- Genre: Reality dating competition
- Presented by: Stormy Daniels
- Narrated by: Phil Horn
- Country of origin: United States
- Original language: English
- No. of seasons: 3
- No. of episodes: 27

Production
- Running time: 37–53 minutes
- Production company: Daddy TV

Original release
- Network: OUTtv
- Release: January 31, 2023 – February 4, 2025

= For the Love of DILFS =

American reality dating television series

For the Love of DILFs is an American reality dating competition series produced by Daddy TV for OUTtv. Hosted by Stormy Daniels, the series premiered on January 31, 2023. Three seasons and 27 episodes had been released as of February 2025.
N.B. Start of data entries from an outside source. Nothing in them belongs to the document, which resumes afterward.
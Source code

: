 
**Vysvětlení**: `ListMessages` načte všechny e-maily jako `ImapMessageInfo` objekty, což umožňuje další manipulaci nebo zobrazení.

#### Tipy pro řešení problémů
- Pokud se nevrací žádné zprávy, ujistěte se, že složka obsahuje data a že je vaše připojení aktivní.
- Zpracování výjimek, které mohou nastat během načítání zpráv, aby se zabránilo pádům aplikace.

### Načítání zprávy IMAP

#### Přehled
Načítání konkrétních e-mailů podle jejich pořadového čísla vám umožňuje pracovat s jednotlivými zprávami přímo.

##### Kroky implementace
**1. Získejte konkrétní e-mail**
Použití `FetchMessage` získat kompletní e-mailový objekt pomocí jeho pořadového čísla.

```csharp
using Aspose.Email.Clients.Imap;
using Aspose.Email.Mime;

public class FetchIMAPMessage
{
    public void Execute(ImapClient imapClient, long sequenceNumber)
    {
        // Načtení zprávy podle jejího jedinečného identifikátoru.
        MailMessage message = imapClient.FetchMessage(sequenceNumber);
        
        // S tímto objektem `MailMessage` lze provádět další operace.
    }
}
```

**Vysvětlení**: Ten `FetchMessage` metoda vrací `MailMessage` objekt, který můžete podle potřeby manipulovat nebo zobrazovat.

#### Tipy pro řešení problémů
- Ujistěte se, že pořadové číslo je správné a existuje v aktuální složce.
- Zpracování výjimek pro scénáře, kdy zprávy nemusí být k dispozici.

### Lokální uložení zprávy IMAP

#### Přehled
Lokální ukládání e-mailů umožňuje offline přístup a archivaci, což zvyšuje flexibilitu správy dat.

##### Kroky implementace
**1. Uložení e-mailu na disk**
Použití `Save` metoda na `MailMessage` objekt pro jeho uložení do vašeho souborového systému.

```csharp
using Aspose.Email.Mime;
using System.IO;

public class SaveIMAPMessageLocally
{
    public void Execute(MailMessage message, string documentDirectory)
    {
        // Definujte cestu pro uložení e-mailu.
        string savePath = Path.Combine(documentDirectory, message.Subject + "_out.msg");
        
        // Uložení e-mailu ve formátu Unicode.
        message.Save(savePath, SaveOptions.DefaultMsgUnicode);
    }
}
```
The series brings together two groups of gay men identified by the program as "Daddies" and "Himbos". The contestants live together in a residence known as DILF Mansion, participate in challenges and dates, and form romantic pairings. The winning couple receives $10,000 as an investment in their relationship.

==Format==
For the Love of DILFs divides its cast into "Daddies", generally older men, and "Himbos", generally younger men. The groups live together at DILF Mansion, where contestants date one another and take part in challenges while attempting to establish romantic relationships.

Contestants may change partners during the competition, and new Daddies and Himbos can enter DILF Mansion after the initial cast has arrived. Eliminations reduce the group until the remaining couples reach the finale. Previously eliminated contestants return to vote for the couple they consider most likely to succeed, with the winning couple receiving $10,000 toward their relationship.

Daniels serves as host and relationship adviser and lives alongside the contestants during filming. An unseen figure known as "Dr. DILF", voiced by Phil Horn, narrates portions of the series and communicates with Daniels.

==Production==
===Season 1===
OUTtv announced For the Love of DILFs on October 13, 2022, as one of three new unscripted series commissioned from Daddy TV. The original order consisted of eight hour-long episodes.

In November 2022, Deadline Hollywood reported that Stormy Daniels had been selected to host the series. Daniels was also to live with the contestants and provide relationship advice during the competition. Daddy TV co-founder Topher Cusumano said the concept was based around two gay archetypes, Daddies and Himbos, that had developed substantial followings online.

The first season was filmed at a mansion in Florida. It premiered on January 31, 2023, with eight episodes released through March 28. Gordon Osborne and Mateo Escobar were selected by their castmates as the first-season winners.

===Season 2===
On February 23, 2023, OUTtv renewed the series for a 10-episode second season, less than a month after its premiere. The network said that total viewed minutes and unique views on OUTtv.com had each increased by more than 140 percent following the launch of the first season.

In June 2023, OUTtv announced a multi-year first-look development agreement with Daddy TV. The second season of For the Love of DILFs was identified as the first commission under the agreement and was scheduled to begin filming in July 2023.

The second season premiered on January 23, 2024. The season consisted of 10 episodes, with its finale released on March 26, 2024. Nigel Battle and Rico Prada won the season, defeating fellow finalists Derrick Hart and Anthony Hairston.

===Season 3===
OUTtv announced the third season on September 26, 2024. The season moved the contestants into a new DILF Mansion and retained Daniels as host. It premiered on November 26, 2024.

Tony Randel, who had previously competed on the series, returned for the third season. The nine-episode season concluded on February 4, 2025. Randel and Jay Seabrook won the final vote over Robert and Samuel.

==Series overview==

| Season | Episodes | Premiere | Finale | Winning couple | Prize |
| 1 | 8 | January 31, 2023 | March 28, 2023 | Gordon Osborne Mateo Escobar | $10,000 investment into the couple's relationship |
| 2 | 10 | January 23, 2024 | March 26, 2024 | Nigel Battle Rico Prada |
| 3 | 9 | November 26, 2024 | February 4, 2025 | Tony Randel Jay Seabrook |

==Reception==
The first season attracted reviews from mainstream and LGBTQ-focused publications. Rebecca Nicholson of The Guardian gave the series three out of five stars and compared its format to a queer version of Love Island. She praised the program's self-awareness, the rapport between Daniels and the contestants, and its willingness to incorporate the contestants' personal stories alongside its comedic tone.

Coleman Spilde of The Daily Beast gave the series a positive review, praising its humor, deliberately unpolished presentation and Daniels's involvement with the contestants. Spilde argued that the program succeeded by embracing its outlandish premise rather than presenting itself as a more conventional dating competition.

Decider critic Brett White also responded positively to the show's low-budget aesthetic. Metacritic listed three professional reviews of the series, assigning converted scores of 80 from The Daily Beast, 80 from Decider and 60 from The Guardian.

Writing for Queerty, Josh Galassi praised the show's camp tone, diversity among the contestants and use of new arrivals and other reality-television twists.